Posted by: Sonya Rehman on: February 18, 2007
By Sonya Rehman
This year, winter in Lahore seemed half-baked (thank you global warming) and somewhat unsure. It was almost as if winter, a crotchety old man, had trouble deciding between a hearty rain shower and dry, cold spells. This has been evident by the face of the sky as it randomly begins to switch from a warm, sunny (yet wintry), a rumbling cloudy and a parched gray.
The fellow at the control panel must be having a field day chuckling away at the weather men and women running helter-skelter with their weather reports/forecasts (that have to be painstakingly revised each time the sky changes expression).
But the crux of the matter is this: Lahoris love their rainy days. And the reason is pretty simple. With Lahore’s arid, flat lands, rain brings with it a carnival of merriment. Spirits reign high as sheets of rain slice through static air and wash clean the dusty, cantankerous and rather lethargic Lahore. I seem to be in love with the city each time the clouds unleash a bout of sporadic drizzles — whether ‘raining cats and dogs’ rain or the quiet ‘pitter patter’ kind. It makes me think of pea green hill-stations, Kashmiri chai (pink and steaming hot), long mountain treks, warm homemade chocolate (the ‘mooshy’ kind), mud-caked sneakers, toe-socks and private bonfires.
It is all quite endearing.
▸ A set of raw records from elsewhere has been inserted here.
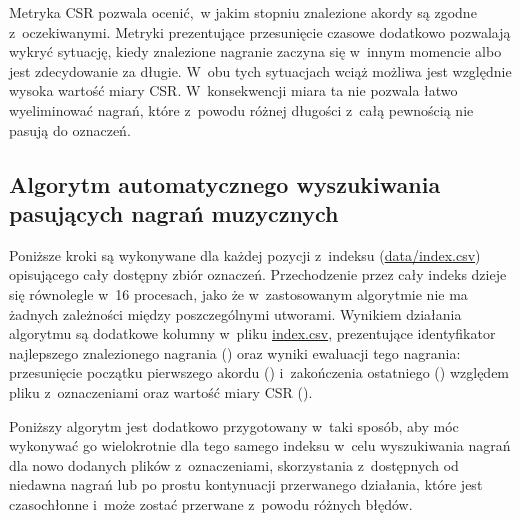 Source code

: Metryka CSR pozwala ocenić, w jakim stopniu znalezione akordy są zgodne z~oczekiwanymi. Metryki prezentujące przesunięcie czasowe dodatkowo pozwalają wykryć sytuację, kiedy znalezione nagranie zaczyna się w~innym momencie albo jest zdecydowanie za długie. W~obu tych sytuacjach wciąż możliwa jest względnie wysoka wartość miary CSR. W~konsekwencji miara ta nie pozwala łatwo wyeliminować nagrań, które z~powodu różnej długości z~całą pewnością nie pasują do oznaczeń.

\subsection{Algorytm automatycznego wyszukiwania pasujących nagrań muzycznych}

Poniższe kroki są wykonywane dla każdej pozycji z~indeksu (\url{data/index.csv}) opisującego cały dostępny zbiór oznaczeń. Przechodzenie przez cały indeks dzieje się równolegle w~16 procesach, jako że w~zastosowanym algorytmie nie ma żadnych zależności między poszczególnymi utworami. Wynikiem działania algorytmu są dodatkowe kolumny w~pliku \url{index.csv}, prezentujące identyfikator najlepszego znalezionego nagrania () oraz wyniki ewaluacji tego nagrania: przesunięcie początku pierwszego akordu () i~zakończenia ostatniego () względem pliku z~oznaczeniami oraz wartość miary CSR ().

Poniższy algorytm jest dodatkowo przygotowany w~taki sposób, aby móc wykonywać go wielokrotnie dla tego samego indeksu w~celu wyszukiwania nagrań dla nowo dodanych plików z~oznaczeniami, skorzystania z~dostępnych od niedawna nagrań lub po prostu kontynuacji przerwanego działania, które jest czasochłonne i~może zostać przerwane z~powodu różnych błędów.

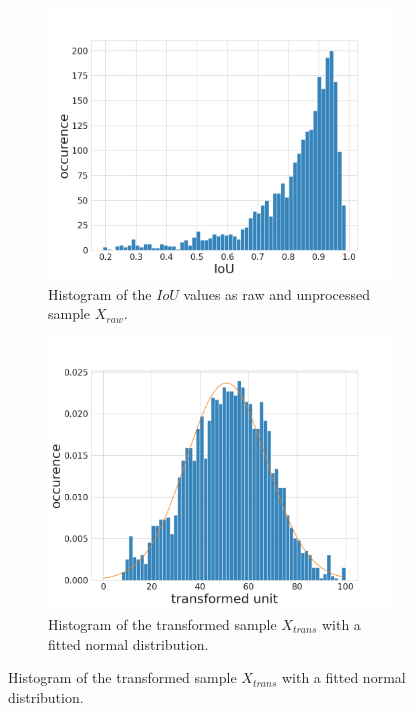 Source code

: \begin{figure} [h]
	\centering
	\begin{subfigure}[t]{0.3\textwidth}
		\centering
		\includegraphics[width=\textwidth]{figures/chap51_iou_raw.png}
		\caption{
			Histogram of the $ IoU $ values as raw and unprocessed sample $ X_{raw} $.
		}\label{fig:ch5:sec1:data_raw}
	\end{subfigure}
	\hfill
	\begin{subfigure}[t]{0.3\textwidth}
		\centering
		\includegraphics[width=\textwidth]{figures/chap51_iou_trans.png}
		\caption{
			Histogram of the transformed sample $ X_{trans} $ with a fitted normal distribution.
}
\end{subfigure}
\end{figure}
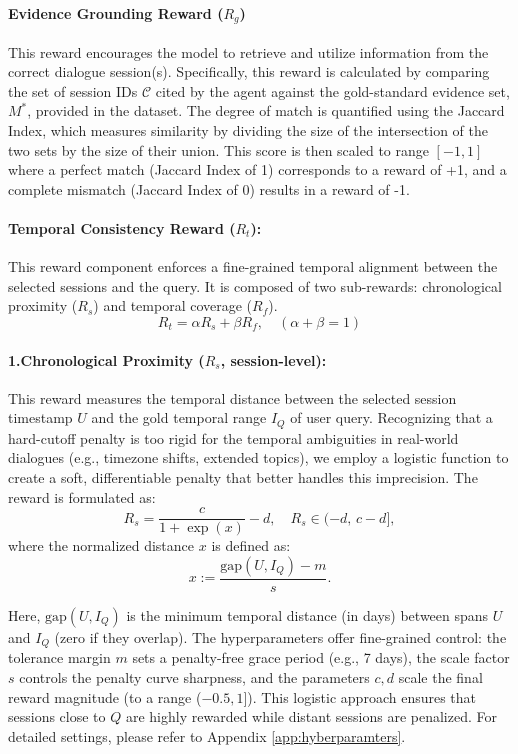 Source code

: \documentclass{article} %
\begin{document}
\paragraph{Evidence Grounding Reward ($R_g$)} 
This reward encourages the model to retrieve and utilize information from the correct dialogue session(s). Specifically, this reward is calculated by comparing the set of session IDs $\mathcal{C}$ cited by the agent against the gold-standard evidence set, $M^*$, provided in the dataset. The degree of match is quantified using the Jaccard Index, which measures similarity by dividing the size of the intersection of the two sets by the size of their union. This score is then scaled to range $[-1, 1]$  where a perfect match (Jaccard Index of 1) corresponds to a reward of +1, and a complete mismatch (Jaccard Index of 0) results in a reward of -1.

\paragraph{Temporal Consistency Reward ($R_t$):}
This reward component enforces a fine-grained temporal alignment between the selected sessions and the query. It is composed of two sub-rewards: chronological proximity ($R_s$) and temporal coverage ($R_f$).
\begin{equation}
R_t = \alpha R_s + \beta R_f, \quad (\alpha + \beta = 1)
\end{equation}

\paragraph{\textbf{1.Chronological Proximity ($R_s$, session-level):} }
This reward measures the temporal distance between the selected session timestamp $U$ and the gold temporal range $I_Q$ of user query. Recognizing that a hard-cutoff penalty is too rigid for the temporal ambiguities in real-world dialogues (e.g., timezone shifts, extended topics), we employ a logistic function to create a soft, differentiable penalty that better handles this imprecision. The reward is formulated as:
\begin{equation}
R_s = \frac{c}{1 + \exp(x)} - d, \quad R_s \in (-d,\,c-d],
\end{equation}
where the normalized distance $x$ is defined as:
\begin{equation}
x := \frac{\mathrm{gap}(U,I_Q) - m}{s}.
\end{equation}

Here, $\mathrm{gap}(U,I_Q)$ is the minimum temporal distance (in days) between spans $U$ and $I_Q$ (zero if they overlap). The hyperparameters offer fine-grained control: the tolerance margin $m$  sets a penalty-free grace period (e.g., 7 days), the scale factor $s$ controls the penalty curve sharpness, and the parameters $c, d$ scale the final reward magnitude (to a range ($-0.5, 1\rbrack$). This logistic approach ensures that sessions close to $Q$ are highly rewarded while distant sessions are penalized. For detailed settings, please refer to Appendix \ref{app:hyberparamters}.
\end{document}
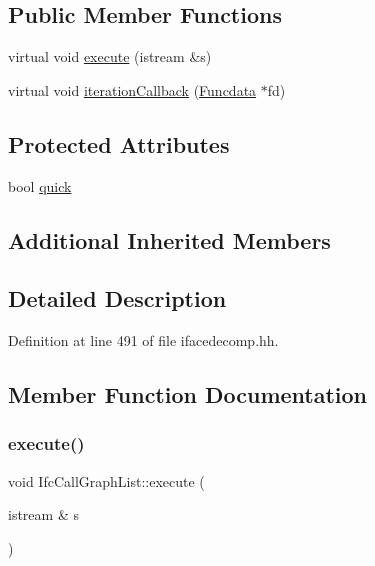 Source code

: \subsection*{Public Member Functions}
\begin{DoxyCompactItemize}
\item 
virtual void \mbox{\hyperlink{class_ifc_call_graph_list_ac481079688c06e5250db1b8ea81e8cc7}{execute}} (istream \&s)
\item 
virtual void \mbox{\hyperlink{class_ifc_call_graph_list_aa7250e67ebde654dd6792caf88186f6c}{iteration\+Callback}} (\mbox{\hyperlink{class_funcdata}{Funcdata}} $\ast$fd)
\end{DoxyCompactItemize}
\subsection*{Protected Attributes}
\begin{DoxyCompactItemize}
\item 
bool \mbox{\hyperlink{class_ifc_call_graph_list_a1ed0d0deb8a5e563f82d204b36aae05f}{quick}}
\end{DoxyCompactItemize}
\subsection*{Additional Inherited Members}


\subsection{Detailed Description}


Definition at line 491 of file ifacedecomp.\+hh.



\subsection{Member Function Documentation}
\mbox{\label{class_ifc_call_graph_list_ac481079688c06e5250db1b8ea81e8cc7}} 
\subsubsection{\texorpdfstring{execute()}{execute()}}
{\footnotesize\ttfamily void Ifc\+Call\+Graph\+List\+::execute (\begin{DoxyParamCaption}\item[{istream \&}]{s }\end{DoxyParamCaption})\hspace{0.3cm}{\ttfamily [virtual]}}



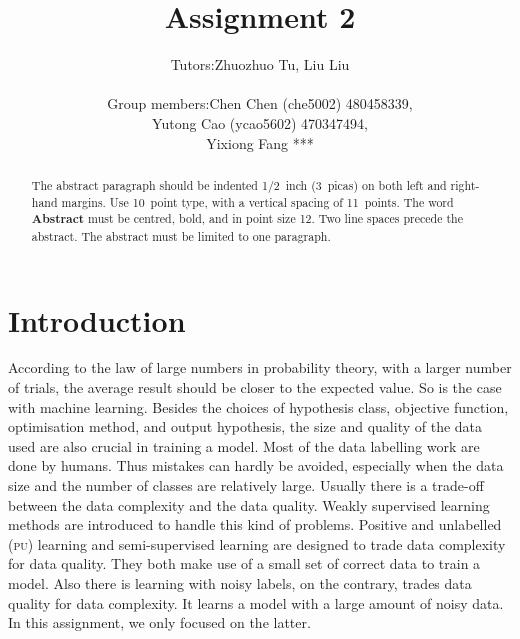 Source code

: \documentclass{article} %
\title{Assignment 2}
\begin{document}
\author{%
 \begin{tabular}{rl}
  Tutors: & Zhuozhuo Tu, Liu Liu\\ \\
Group members: & Chen Chen (che5002) 480458339, \\
& Yutong Cao (ycao5602) 470347494,\\
& Yixiong Fang ***
\end{tabular}
}

\maketitle



\begin{abstract}
The abstract paragraph should be indented 1/2~inch (3~picas) on both left and
right-hand margins. Use 10~point type, with a vertical spacing of 11~points.
The word \textbf{Abstract} must be centred, bold, and in point size 12. Two
line spaces precede the abstract. The abstract must be limited to one
paragraph.
\end{abstract}
\section{Introduction}
According to the law of large numbers in probability theory, with a larger number of trials, the average result should be closer to the expected value. So is the case with machine learning. Besides the choices of hypothesis class, objective function, optimisation method, and output hypothesis, the size and quality of the data used are also crucial in training a model. Most of the data labelling work are done by humans. Thus mistakes can hardly be avoided, especially when the data size and the number of classes are relatively large. Usually there is a trade-off between the data complexity and the data quality. Weakly supervised learning methods are introduced to handle this kind of problems. Positive and unlabelled (\textsc{pu}) learning and semi-supervised learning are designed to trade data complexity for data quality. They both make use of a small set of correct data to train a model. Also there is learning with noisy labels, on the contrary, trades data quality for data complexity. It learns a model with a large amount of noisy data. In this assignment, we only focused on the latter.
\end{document}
And in this ‘weather celebration’ of sorts, fresh pakoras will be fried, arm-chair activists will loaf about on their verandas and discuss the current state of affairs, the kids on the street will play games following along the lines of “who can make a bigger splash” by jumping wildly into rain puddles (whether big or small), days will be taken off from work by calling in ’sick’ (‘Yes sir’, they’d tell their bosses, “I’ll be as fit as a fiddle tomorrow!”) and artists sprinkled throughout the city will have surges of inspiration. Yes, it is all quite endearing.
And with each season, I’ve discovered how the facets of my city change with the weather. How the city’s inhabitants too, change. It’s like these wonderful auras of light — of both the stationary and the living — amalgamate.
It is in this city that I see a crippled dog (making her way from one end of the road to the other – in search of food) on my way to work, the fancy ostentatious cars, the grim faces, the happy ones, the hardworking ones and the corrupted ones, the shiny billboards and the smog, the shops full of foreign brands and the heaps of rotting filth just nearby, the homeless and those ’settled’ yet wanting a way out of the claustrophobia.
It is a city with loopholes as wide and as gaping as its pot-holes. And this morning, as I looked over at the main page of the paper that I had held, the caption: “Another 13 killed in rain-related incidents” seemed to jump out, silence and further reinforce my helplessness.
This city, this rain…so bittersweet it is.